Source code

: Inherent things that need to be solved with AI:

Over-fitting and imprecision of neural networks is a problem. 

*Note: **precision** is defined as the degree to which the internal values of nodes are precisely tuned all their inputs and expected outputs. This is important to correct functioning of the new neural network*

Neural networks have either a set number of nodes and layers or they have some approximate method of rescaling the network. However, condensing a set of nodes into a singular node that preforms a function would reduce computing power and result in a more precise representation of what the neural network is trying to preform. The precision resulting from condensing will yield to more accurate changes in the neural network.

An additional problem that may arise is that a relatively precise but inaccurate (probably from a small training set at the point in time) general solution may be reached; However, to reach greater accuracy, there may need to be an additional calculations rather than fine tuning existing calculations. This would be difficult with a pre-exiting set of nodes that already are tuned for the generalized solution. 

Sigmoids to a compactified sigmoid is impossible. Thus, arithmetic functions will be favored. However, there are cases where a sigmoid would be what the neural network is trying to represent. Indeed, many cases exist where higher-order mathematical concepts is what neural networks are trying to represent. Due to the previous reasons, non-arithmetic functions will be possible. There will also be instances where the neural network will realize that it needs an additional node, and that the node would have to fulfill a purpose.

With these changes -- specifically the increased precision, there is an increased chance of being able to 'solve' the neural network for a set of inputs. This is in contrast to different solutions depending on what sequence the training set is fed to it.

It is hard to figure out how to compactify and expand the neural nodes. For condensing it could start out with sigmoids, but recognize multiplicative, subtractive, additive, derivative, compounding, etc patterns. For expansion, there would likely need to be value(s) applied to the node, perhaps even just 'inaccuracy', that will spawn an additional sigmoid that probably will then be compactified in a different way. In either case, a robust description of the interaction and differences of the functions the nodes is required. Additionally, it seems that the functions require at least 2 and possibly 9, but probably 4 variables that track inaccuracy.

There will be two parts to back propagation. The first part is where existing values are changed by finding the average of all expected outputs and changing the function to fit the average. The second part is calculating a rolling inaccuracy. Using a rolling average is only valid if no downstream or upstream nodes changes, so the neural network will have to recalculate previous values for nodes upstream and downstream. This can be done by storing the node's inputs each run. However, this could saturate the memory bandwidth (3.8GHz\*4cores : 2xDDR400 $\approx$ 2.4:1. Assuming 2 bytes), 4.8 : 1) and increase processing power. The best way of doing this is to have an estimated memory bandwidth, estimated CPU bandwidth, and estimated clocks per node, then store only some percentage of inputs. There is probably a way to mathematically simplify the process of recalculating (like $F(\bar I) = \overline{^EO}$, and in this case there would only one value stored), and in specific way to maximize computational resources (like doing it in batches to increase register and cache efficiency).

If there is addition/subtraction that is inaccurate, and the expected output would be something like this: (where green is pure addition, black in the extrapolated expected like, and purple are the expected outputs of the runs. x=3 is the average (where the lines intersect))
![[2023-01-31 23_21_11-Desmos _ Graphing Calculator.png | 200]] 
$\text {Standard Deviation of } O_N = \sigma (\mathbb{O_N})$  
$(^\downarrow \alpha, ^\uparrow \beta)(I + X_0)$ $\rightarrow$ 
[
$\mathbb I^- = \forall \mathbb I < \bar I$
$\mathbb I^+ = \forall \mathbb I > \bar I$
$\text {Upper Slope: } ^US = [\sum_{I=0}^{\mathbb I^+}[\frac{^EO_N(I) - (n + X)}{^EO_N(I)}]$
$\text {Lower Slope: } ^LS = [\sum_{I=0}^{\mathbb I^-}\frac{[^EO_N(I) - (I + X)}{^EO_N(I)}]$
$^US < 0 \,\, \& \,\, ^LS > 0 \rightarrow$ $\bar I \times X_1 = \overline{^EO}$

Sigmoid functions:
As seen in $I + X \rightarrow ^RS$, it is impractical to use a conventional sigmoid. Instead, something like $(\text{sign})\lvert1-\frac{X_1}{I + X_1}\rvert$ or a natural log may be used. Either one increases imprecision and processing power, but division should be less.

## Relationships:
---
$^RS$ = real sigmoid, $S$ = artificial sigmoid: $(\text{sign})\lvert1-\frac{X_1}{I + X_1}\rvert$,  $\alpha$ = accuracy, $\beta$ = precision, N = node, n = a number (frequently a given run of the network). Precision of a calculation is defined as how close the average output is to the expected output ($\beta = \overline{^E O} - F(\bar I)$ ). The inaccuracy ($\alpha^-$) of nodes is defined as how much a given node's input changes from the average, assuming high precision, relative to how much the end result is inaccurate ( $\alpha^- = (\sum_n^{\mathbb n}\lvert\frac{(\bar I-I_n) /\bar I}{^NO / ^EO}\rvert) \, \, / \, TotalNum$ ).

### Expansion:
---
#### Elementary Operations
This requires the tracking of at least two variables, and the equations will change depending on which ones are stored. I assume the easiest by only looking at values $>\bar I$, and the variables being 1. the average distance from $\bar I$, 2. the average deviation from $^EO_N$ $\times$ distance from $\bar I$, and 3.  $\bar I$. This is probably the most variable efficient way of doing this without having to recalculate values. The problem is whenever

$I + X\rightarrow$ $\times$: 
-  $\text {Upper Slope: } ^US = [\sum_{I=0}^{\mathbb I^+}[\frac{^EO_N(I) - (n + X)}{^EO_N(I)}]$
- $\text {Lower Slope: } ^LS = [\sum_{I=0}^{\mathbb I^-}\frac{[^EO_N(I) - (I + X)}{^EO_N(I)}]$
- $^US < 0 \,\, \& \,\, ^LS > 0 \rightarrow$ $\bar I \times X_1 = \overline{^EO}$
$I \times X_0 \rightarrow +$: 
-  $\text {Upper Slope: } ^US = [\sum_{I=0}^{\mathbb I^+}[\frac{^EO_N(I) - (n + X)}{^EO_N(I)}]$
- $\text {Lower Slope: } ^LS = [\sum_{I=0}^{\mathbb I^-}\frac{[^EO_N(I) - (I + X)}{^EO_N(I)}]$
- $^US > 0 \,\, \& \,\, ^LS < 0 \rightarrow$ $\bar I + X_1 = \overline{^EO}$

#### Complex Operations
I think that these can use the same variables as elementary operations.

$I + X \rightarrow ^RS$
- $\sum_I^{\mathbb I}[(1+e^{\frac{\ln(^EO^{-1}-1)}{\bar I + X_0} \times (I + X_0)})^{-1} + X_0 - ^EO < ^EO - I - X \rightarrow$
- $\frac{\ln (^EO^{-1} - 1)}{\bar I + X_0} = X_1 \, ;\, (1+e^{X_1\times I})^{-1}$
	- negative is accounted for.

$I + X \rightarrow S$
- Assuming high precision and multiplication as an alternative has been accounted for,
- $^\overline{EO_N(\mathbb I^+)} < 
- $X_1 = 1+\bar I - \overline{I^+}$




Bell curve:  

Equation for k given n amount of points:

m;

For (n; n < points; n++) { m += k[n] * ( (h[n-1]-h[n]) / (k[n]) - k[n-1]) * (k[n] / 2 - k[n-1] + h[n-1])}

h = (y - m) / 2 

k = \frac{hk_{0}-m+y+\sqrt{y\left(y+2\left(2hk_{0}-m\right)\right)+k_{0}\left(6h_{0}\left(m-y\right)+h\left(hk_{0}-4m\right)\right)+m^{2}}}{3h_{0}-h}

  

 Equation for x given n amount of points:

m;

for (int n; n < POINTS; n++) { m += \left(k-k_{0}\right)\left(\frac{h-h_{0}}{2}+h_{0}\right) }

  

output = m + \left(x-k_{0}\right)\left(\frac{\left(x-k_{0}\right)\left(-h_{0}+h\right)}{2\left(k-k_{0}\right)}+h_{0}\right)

────────

Task objective: When the word "imprecision" shows up in a line of the entries, report that line.

Answer for the task:
Over-fitting and imprecision of neural networks is a problem. 
As seen in $I + X \rightarrow ^RS$, it is impractical to use a conventional sigmoid. Instead, something like $(\text{sign})\lvert1-\frac{X_1}{I + X_1}\rvert$ or a natural log may be used. Either one increases imprecision and processing power, but division should be less.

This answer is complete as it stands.